Igor Pikovski (ipikovsk)Dr. Igor Pikovski
Assistant Professor and Stevens Presidential Fellow
Stevens Institute of Technology

Igor Pikovski is an assistant professor in the Department of Physics at Stevens Institute of Technology. He earned a diploma in physics from the Free University of Berlin / UCSB and his Ph.D. in quantum physics from the University of Vienna. From 2014 to 2018, Pikovski held a postdoctoral position at the Harvard-Smithsonian Center for Astrophysics and Harvard University. He joined Stevens in 2018, where his research group delves into quantum phenomena, with a focus on quantum sensing, macroscopic quantum systems and the interplay of quantum physics with gravity. In 2023, Pikovski was recognized with both a Presidential Fellowship at Stevens Institute of Technology and the NSF CAREER Award.


Mary Ann HellrigelDr. Mary Ann Hellrigel 
Institutional Historian and Archivist 
IEEE History Center

Since January 2016, Mary Ann Hellrigel, Ph.D. has served as the Institutional Historian, Archivist and Oral History Program Manager at the IEEE History Center as well as the manager of the oral history program. She is the recipient of the IEEE Fellowship in Electrical History, 1993-1994.  Mary Ann has a bachelor's degree in History and Biology from Rutgers University (1983); a master's degree in Public History from UC-Santa Barbara (1989); and a Ph.D. in History of Technology and Science from Case Western Reserve University.
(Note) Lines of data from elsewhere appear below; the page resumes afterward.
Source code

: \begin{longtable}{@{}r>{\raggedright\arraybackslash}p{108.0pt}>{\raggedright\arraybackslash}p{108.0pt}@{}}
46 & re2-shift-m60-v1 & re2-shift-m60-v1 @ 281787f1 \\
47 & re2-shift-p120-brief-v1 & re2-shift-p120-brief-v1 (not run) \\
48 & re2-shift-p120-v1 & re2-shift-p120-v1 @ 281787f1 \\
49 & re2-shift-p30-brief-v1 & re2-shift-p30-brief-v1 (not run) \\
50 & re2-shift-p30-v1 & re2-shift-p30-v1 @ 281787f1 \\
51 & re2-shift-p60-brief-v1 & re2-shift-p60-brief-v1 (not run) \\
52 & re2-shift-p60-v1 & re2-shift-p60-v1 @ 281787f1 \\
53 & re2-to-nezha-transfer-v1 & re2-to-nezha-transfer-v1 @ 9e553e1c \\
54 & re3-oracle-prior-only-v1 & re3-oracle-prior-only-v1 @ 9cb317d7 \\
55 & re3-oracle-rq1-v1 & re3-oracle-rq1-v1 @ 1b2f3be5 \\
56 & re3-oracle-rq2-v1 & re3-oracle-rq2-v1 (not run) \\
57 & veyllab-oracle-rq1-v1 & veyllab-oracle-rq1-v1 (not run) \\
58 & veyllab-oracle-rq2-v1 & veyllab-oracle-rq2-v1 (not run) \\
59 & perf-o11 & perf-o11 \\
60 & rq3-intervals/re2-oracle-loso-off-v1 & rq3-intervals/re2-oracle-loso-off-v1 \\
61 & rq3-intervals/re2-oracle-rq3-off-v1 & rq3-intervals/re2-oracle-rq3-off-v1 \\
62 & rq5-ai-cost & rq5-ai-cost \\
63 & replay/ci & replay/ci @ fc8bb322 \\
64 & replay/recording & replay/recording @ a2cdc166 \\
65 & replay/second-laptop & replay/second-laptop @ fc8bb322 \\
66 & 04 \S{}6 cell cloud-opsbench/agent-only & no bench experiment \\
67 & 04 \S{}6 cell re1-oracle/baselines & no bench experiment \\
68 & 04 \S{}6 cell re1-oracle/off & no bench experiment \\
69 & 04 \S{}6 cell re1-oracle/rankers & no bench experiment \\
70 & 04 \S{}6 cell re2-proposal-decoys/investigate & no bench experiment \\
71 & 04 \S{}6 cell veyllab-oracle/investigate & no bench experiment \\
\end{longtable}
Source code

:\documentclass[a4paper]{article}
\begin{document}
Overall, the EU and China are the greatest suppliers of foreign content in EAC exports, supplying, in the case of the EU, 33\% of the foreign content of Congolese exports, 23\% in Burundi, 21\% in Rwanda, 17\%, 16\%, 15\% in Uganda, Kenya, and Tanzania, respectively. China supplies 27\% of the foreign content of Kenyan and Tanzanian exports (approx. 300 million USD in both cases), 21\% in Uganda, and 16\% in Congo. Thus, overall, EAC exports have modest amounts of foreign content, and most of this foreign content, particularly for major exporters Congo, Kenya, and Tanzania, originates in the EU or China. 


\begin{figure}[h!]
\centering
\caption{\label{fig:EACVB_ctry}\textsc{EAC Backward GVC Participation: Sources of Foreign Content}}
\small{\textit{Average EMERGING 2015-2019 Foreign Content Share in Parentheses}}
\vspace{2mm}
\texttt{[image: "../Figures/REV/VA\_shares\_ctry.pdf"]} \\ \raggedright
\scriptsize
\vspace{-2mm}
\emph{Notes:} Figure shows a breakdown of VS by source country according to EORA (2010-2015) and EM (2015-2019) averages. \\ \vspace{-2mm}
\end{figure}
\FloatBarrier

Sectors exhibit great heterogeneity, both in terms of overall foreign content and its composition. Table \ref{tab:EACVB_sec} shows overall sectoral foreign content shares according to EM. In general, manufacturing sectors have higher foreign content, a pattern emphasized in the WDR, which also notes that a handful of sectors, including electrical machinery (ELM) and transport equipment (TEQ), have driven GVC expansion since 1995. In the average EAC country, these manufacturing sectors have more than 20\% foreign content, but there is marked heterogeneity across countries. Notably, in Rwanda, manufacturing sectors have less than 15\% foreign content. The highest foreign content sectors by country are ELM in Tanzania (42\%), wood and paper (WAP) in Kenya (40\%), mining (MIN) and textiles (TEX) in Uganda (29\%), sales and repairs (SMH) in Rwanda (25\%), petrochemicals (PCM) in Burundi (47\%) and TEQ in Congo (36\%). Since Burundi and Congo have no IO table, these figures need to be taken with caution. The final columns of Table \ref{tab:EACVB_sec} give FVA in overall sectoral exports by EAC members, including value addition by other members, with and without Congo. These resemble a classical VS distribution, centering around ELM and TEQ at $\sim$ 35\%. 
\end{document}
She served as a Research Associate and editor at the Thomas A. Edison Papers Project, and for more than 30 years, she taught history, women’s history, American Studies and geography at universities in the USA, including at Stevens Institute of Technology; California State University, Chico; New Jersey Institute of Technology; Iowa State University; and The State University of New York, College at Geneseo. Mary Ann has widely published and presented papers on Edison and early electric power and has consulted on related exhibits and documentaries.